Obama's proclamation will expand the Pacific Remote Island National Marine Monument from 87,000 square miles to more than 490,000 square miles, and will outlaw commercial fishing in the area, according to The White House. The expansion will help protect the deep coral reefs, seamounts and the marine ecosystems unique to the south-central Pacific Ocean.
Secretary of State John Kerry made the announcement at an oceans meeting in New York on Sept. 25. The meeting followed up a similar summit he held in June.
"We have a responsibility to make sure our kids and their families and the future has the same ocean to serve it in the same way as we have - not to be abused, but to preserve and utilize," Kerry said. "And we're talking about an area of ocean that's nearly twice the size of Texas, and that will be protected in perpetuity from commercial fishing and other resource-extraction activities, like deep-water mining."
The president has protected more federal land and sea by executive power than any other president in the last 50 years, The Washington Post reported. It's the twelfth time Obama has protected the environment under the 1906 Antiquities Act. George W. Bush established the marine reserve in 2009.

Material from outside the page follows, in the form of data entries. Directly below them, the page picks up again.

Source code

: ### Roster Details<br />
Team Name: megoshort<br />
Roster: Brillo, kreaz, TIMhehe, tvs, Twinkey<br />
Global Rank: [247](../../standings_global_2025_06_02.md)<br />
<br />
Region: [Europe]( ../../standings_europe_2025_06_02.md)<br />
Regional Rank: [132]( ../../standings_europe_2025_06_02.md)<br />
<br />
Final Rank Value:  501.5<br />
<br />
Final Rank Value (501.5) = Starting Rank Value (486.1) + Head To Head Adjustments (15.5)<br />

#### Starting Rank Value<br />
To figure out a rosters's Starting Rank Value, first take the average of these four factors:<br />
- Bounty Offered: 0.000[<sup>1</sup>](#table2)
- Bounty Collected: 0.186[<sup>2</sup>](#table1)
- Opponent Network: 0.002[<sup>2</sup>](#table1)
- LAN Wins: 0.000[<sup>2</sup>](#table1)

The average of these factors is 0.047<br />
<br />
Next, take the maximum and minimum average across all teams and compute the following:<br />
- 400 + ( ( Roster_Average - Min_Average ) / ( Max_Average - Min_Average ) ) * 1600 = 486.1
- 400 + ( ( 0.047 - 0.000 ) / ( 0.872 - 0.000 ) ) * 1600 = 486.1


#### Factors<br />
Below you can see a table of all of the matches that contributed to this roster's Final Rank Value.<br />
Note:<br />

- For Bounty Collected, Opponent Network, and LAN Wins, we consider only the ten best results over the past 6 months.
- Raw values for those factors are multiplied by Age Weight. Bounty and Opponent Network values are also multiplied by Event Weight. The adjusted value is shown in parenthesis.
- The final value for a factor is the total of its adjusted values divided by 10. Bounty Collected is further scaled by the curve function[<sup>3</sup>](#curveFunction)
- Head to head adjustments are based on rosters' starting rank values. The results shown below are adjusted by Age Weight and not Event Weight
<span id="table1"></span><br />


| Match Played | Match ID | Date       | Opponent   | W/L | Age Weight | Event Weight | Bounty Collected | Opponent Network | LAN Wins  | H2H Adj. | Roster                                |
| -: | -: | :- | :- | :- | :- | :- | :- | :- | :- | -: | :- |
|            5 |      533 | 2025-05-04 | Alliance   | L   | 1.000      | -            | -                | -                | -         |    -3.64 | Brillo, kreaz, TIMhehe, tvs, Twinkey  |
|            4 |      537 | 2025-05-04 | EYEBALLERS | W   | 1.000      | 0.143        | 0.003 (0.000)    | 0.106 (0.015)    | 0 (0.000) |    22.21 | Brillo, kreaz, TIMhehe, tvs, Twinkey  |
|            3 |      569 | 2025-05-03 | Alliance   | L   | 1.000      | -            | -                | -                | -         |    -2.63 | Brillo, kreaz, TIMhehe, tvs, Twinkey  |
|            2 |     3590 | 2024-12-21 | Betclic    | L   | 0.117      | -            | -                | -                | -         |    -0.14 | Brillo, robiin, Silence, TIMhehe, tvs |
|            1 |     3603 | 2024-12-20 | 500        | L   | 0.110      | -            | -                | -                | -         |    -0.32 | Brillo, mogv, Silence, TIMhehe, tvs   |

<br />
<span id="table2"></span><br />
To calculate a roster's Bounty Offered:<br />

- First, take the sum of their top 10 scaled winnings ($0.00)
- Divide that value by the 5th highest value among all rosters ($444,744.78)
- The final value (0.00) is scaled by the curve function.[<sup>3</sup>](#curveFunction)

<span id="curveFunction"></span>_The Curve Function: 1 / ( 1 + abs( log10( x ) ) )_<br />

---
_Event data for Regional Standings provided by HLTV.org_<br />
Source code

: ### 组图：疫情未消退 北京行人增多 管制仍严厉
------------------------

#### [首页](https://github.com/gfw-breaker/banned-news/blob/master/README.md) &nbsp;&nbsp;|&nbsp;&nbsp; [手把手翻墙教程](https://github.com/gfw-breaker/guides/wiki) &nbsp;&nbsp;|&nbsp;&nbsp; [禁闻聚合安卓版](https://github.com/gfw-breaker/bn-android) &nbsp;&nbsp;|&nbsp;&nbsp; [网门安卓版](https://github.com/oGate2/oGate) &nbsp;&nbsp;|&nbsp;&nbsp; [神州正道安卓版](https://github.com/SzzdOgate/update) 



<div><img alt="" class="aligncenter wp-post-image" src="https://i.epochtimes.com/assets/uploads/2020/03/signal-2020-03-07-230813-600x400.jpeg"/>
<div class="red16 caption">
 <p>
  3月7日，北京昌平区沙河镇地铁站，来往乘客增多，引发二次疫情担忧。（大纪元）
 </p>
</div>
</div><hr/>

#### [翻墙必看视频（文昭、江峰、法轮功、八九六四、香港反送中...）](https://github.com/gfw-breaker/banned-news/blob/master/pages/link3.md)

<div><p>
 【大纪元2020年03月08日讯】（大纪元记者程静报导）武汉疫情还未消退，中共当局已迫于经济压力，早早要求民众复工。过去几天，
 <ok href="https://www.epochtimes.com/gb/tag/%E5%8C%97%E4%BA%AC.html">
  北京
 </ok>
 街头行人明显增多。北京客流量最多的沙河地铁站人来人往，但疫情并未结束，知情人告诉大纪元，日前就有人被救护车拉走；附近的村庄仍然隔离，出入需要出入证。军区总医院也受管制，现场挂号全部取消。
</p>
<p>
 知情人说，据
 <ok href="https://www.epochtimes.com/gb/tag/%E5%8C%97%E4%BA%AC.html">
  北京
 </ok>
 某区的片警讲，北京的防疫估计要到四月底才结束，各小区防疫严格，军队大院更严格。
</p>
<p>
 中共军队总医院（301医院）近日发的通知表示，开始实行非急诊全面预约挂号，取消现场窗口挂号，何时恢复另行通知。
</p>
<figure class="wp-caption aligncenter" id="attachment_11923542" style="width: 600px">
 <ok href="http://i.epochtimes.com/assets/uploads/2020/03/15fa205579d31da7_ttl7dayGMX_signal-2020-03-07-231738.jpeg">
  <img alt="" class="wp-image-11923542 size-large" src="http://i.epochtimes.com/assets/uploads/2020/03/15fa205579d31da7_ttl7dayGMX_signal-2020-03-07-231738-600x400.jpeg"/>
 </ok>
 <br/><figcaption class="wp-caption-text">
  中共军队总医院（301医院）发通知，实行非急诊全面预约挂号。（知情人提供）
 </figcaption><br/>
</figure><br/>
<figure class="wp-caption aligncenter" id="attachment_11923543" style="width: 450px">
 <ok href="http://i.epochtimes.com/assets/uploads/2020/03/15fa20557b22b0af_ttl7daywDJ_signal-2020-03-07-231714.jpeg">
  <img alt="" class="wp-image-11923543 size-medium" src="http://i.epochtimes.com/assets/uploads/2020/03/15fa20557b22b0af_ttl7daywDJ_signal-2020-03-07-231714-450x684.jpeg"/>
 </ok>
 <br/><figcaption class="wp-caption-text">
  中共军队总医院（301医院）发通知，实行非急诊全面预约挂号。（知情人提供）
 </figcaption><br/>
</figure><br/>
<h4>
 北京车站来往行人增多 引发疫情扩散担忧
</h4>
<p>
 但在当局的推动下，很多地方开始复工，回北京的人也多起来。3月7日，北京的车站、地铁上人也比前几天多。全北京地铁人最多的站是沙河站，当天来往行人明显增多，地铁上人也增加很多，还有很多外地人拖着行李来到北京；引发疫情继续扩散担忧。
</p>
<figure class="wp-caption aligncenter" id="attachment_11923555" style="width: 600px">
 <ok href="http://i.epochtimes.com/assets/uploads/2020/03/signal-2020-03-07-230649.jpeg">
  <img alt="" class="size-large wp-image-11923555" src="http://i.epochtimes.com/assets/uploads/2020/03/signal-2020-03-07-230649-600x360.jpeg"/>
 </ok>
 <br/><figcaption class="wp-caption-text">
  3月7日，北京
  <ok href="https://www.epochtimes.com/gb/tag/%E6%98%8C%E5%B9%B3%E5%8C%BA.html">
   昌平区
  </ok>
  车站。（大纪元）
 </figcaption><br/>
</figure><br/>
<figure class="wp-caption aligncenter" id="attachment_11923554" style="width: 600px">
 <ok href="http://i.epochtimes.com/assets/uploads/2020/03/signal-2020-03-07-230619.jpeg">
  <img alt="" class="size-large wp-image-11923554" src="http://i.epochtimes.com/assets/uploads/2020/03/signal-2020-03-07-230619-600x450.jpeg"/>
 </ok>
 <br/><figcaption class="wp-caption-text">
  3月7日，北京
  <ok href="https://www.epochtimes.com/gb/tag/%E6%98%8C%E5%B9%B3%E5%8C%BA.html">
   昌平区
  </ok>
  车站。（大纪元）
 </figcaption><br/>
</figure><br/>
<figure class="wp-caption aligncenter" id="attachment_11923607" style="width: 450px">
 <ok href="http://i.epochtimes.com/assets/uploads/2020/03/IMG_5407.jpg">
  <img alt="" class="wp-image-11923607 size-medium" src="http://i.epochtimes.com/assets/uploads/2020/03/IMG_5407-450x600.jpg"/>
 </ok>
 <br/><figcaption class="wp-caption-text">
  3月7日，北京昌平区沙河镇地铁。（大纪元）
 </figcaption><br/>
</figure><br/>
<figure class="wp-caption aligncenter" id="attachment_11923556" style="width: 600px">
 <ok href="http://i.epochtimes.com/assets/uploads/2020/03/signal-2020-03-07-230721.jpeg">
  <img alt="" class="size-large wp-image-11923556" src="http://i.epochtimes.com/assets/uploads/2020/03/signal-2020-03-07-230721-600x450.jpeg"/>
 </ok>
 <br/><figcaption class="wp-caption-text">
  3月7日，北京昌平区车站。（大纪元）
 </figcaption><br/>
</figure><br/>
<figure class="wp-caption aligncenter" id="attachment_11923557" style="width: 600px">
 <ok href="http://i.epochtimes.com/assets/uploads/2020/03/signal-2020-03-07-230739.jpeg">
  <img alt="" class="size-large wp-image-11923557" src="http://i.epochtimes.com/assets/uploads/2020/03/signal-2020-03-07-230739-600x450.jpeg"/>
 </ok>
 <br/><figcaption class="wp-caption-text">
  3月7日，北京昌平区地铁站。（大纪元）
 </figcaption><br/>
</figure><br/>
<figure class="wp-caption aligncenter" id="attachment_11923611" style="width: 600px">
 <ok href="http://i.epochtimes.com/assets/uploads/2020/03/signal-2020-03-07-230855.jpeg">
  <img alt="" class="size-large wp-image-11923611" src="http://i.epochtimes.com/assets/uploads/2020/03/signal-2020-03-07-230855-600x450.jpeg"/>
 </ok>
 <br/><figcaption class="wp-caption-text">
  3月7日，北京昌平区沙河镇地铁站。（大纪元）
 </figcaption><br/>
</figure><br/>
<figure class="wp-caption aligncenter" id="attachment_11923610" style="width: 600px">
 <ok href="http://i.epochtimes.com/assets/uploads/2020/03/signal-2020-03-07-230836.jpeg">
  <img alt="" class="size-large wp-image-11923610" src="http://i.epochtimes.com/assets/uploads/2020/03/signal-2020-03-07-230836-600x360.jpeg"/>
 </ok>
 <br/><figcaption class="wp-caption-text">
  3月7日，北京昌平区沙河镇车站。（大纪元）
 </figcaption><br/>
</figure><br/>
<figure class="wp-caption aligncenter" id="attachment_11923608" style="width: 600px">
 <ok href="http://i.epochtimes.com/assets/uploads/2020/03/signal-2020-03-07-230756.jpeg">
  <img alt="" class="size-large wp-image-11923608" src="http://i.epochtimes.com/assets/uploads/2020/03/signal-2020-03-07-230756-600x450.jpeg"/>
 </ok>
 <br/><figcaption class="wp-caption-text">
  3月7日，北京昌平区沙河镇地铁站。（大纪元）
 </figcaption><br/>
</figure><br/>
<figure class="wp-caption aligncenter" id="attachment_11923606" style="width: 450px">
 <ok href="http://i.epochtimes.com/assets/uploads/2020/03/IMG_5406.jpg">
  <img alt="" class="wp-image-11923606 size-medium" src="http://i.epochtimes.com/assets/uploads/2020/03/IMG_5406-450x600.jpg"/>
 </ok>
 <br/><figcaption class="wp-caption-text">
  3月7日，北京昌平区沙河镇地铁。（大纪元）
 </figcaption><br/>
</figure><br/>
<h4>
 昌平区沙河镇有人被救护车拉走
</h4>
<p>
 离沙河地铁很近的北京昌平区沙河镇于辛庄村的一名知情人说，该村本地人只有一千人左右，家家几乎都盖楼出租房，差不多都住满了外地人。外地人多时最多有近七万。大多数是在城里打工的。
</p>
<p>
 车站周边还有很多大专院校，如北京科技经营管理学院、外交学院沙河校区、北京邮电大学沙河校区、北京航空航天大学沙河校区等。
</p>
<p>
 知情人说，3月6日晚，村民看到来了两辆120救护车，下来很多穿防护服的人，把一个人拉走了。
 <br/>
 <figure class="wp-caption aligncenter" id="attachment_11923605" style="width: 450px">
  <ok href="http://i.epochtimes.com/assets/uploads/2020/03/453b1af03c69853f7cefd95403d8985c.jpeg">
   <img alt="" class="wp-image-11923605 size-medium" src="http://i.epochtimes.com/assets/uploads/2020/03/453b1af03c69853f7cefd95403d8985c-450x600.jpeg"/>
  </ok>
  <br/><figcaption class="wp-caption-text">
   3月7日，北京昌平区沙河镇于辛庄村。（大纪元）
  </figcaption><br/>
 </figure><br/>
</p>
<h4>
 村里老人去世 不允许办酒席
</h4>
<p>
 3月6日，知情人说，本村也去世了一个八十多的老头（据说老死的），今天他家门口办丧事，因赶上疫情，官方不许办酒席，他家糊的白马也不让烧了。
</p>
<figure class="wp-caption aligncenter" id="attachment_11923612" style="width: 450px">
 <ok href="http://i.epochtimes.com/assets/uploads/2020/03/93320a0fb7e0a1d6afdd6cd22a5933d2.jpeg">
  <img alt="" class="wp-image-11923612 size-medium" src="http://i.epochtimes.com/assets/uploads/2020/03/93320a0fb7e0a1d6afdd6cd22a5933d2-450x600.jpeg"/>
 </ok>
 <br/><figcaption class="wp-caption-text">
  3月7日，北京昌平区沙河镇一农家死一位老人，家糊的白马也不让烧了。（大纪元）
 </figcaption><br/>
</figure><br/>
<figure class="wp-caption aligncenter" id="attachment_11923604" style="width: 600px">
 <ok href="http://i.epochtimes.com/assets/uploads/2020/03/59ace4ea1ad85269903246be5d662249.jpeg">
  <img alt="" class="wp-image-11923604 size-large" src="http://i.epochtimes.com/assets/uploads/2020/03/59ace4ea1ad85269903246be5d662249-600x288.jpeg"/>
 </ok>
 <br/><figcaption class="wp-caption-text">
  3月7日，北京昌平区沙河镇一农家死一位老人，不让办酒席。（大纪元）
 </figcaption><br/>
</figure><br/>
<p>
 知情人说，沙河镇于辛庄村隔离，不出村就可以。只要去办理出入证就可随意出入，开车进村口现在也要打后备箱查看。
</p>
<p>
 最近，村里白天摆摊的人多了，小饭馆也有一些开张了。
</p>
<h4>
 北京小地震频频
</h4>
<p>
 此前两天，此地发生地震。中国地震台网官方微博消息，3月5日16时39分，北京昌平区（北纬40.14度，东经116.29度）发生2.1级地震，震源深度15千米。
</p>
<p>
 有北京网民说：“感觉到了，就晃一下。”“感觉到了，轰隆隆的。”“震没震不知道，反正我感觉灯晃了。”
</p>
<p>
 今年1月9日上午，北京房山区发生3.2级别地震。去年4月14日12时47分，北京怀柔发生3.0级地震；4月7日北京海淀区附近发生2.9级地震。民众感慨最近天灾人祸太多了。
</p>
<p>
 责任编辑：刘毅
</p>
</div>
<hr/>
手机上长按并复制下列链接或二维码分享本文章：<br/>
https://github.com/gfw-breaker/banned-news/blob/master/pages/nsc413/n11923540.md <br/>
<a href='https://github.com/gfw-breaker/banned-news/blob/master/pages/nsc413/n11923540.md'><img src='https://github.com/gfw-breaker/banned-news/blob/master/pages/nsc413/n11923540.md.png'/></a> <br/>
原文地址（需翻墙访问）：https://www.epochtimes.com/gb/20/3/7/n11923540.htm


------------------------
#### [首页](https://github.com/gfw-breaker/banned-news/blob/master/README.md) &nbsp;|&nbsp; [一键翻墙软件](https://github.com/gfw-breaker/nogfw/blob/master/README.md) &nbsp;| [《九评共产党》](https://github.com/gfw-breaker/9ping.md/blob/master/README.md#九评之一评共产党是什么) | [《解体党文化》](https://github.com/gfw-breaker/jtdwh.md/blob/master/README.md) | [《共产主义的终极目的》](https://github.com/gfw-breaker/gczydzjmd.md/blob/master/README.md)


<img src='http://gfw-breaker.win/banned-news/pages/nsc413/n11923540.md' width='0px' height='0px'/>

Obama announced a "more ambitious plan" in June to further protect more marine areas. His administration chose the Monument because scientists identified large, protected marine reserves as the best way to rebuild biodiversity, support fish populations and improve overall ecosystem resilience, according to The White House.
Rep. Rob Bishop (R-UT) thinks the president has overstepped his bounds. The chairman of the House Natural Resources subcommittee on public lands and environmental regulation tried to push through wilderness bills, but Democrats objected to provisions that allowed motorized vehicles in some areas.
"He is using the Antiquities Act not to save or preserve anything, but as a political weapon before the election," Bishop told the Post.
The proclamation will ban deep-sea mining, but some recreational and traditional fishing will be allowed if they are "consistent with the conservation goals of the Monument," according to The White House.